Anupama is a social worker and drama artist. C.I Jose happens to see Anupama walking alone to her hostel at midnight 12:30 a.m on the road and stops her. Though she insisted that she will walk to her hostel, Jose stops her. When an auto comes, she refrains to enter the auto citing the reason that the auto driver is a stranger. This enrages Jose and he puts her into police custody. When his sub-ordinates at the police station identifies Anupama as the one who created news during the "Kiss of Love" protest, they suggest Jose to free her, as keeping her in custody will create more problems in the morning.
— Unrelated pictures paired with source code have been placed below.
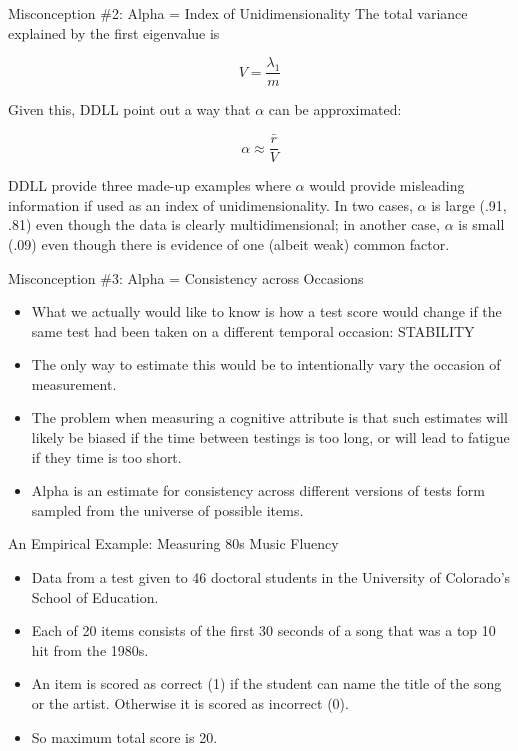 \documentclass[
  ignorenonframetext,
]{beamer}
\providecommand{\tightlist}{%
  \setlength{\itemsep}{0pt}\setlength{\parskip}{0pt}}
\begin{document}
\begin{frame}{Misconception \#2: Alpha = Index of Unidimensionality}
\protect\hypertarget{misconception-2-alpha-index-of-unidimensionality-1}{}
The total variance explained by the first eigenvalue is

\[V=\frac{\lambda_1}{m}\]

Given this, DDLL point out a way that \(\alpha\) can be approximated:

\[\tag{12}\alpha \approx \frac{\bar{r}}{V}\]

DDLL provide three made-up examples where \(\alpha\) would provide
misleading information if used as an index of unidimensionality. In two
cases, \(\alpha\) is large (.91, .81) even though the data is clearly
multidimensional; in another case, \(\alpha\) is small (.09) even though
there is evidence of one (albeit weak) common factor.
\end{frame}

\begin{frame}{Misconception \#3: Alpha = Consistency across Occasions}
\protect\hypertarget{misconception-3-alpha-consistency-across-occasions}{}
\begin{itemize}
\item
  What we actually would like to know is how a test score would change
  if the same test had been taken on a different temporal occasion:
  STABILITY
\item
  The only way to estimate this would be to intentionally vary the
  occasion of measurement.
\item
  The problem when measuring a cognitive attribute is that such
  estimates will likely be biased if the time between testings is too
  long, or will lead to fatigue if they time is too short.
\item
  Alpha is an estimate for consistency across different versions of
  tests form sampled from the universe of possible items.
\end{itemize}
\end{frame}

\begin{frame}{An Empirical Example: Measuring 80s Music Fluency}
\protect\hypertarget{an-empirical-example-measuring-80s-music-fluency}{}
\begin{itemize}
\tightlist
\item
  Data from a test given to 46 doctoral students in the University of
  Colorado's School of Education.
\item
  Each of 20 items consists of the first 30 seconds of a song that was a
  top 10 hit from the 1980s.
\item
  An item is scored as correct (1) if the student can name the title of
  the song or the artist. Otherwise it is scored as incorrect (0).
\item
  So maximum total score is 20.
\end{itemize}
\end{frame}
\end{document}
Anupama firmly says that she has to be dropped at the hostel by C.I Jose. When S.I Rameshan persuades, Jose agrees and drops her at her P.G.

Mani Swami again lands in Thrissur, however he attacks and injures a police officer and escapes. Besides running behind Mani Swami, Jose and Anupama meet in various circumstances, and once Jose even takes her into custody for immoral traffic. This became a social issue, and Jose was suspended by ASP Chandra Sivakumar for creating such a problem. He was also taken off from Naina's case. But as time passes by Jose and Anupama become closer. Mani Swami still carries out his process of transporting young girls to other countries.
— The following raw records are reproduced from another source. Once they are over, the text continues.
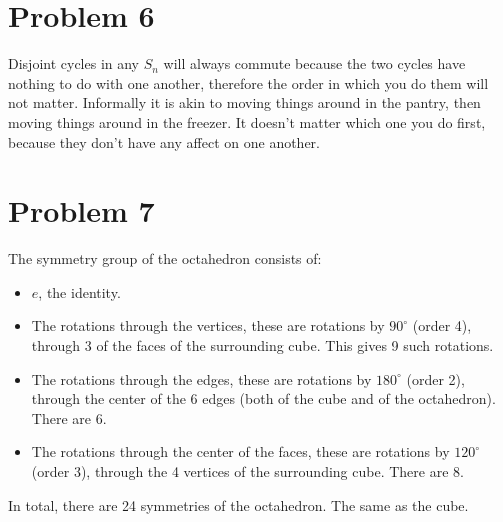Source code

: \documentclass[a4paper,12pt]{extarticle}
\theoremstyle{definition}
\begin{document}
\section*{Problem 6}Disjoint cycles in any $S_n$ will always commute because the two cycles have nothing to do with one another, therefore the order in which you do them will not matter. Informally it is akin to moving things around in the pantry, then moving things around in the freezer. It doesn't matter which one you do first, because they don't have any affect on one another.
\section*{Problem 7} The symmetry group of the octahedron consists of:\begin{itemize}
    \item $e$, the identity.
    \item The rotations through the vertices, these are rotations by $90^{\circ}$ (order 4), through 3 of the faces of the surrounding cube. This gives 9 such rotations.
    \item The rotations through the edges, these are rotations by $180^{\circ}$ (order 2), through the center of the 6 edges (both of the cube and of the octahedron). There are 6.
    \item The rotations through the center of the faces, these are rotations by $120^{\circ}$ (order 3), through the 4 vertices of the surrounding cube. There are 8.
\end{itemize}In total, there are 24 symmetries of the octahedron. The same as the cube.
\end{document}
ASP Chandra Sivakumar calls Jose for a personal meeting at her flat. Jose uses the opportunity to invite her to his wedding with Linta. He was shocked to hear that Anupama has had phone calls with Mani Swami. After being reassigned to Naina's case to trap Mani, Jose follows Anupama to Goa, where he realizes she is meeting with Mani. Anupama talks to Mani and claims she wants in on the prostitution ring, and when they meet later that night, Mani tries to seduce Anupama, only for Anupama to reveal that he is her father. A shocked Mani Swami begs for her forgiveness, as Jose and the police arrive to arrest him. Later, Anupama reveals to Jose that she has feelings for him. She gives him one last hug and boards a bus while Jose, who's still engaged to Linda, stares lovingly as she rides away.

Cast
 Anoop Menon as C.I. Jose Mani Chakko
 Aparna Balamurali as Anupama Neelakanthan
 Anu Sithara as Linta Jose
 Nandhu as Mani Swami
 Gayatri Arun as ASP Chandra Sivakumar IPS
 Vijayakumar
 Chali Pala as S.I. Rameshkumar
 Manju Satheesh 
 Balu Varghese as Joymon
 Alencier Ley Lopez as Mani Chako
 Roshan Basheer
 Manuraj as S. I. Paulose
 Manju Sunichen as Police constable
 Nithin Susheel
 Reneesha Rehman
 Mamitha Baiju as Raji
 Anoop Krishnan as Heroine's friend
 Vindhuja Vikraman
 Sadhika Venugopal as Naina

Production
Anoop Menon signed into play the male lead along with Miya and Honey Rose . Nandhu signed into play the main antagonist role. Television actress Gayathri Arun who is well known for portraying police officer in TV series Parasparam signed into play an important character which is also a police officer role will mark her debut in Malayalam Cinema.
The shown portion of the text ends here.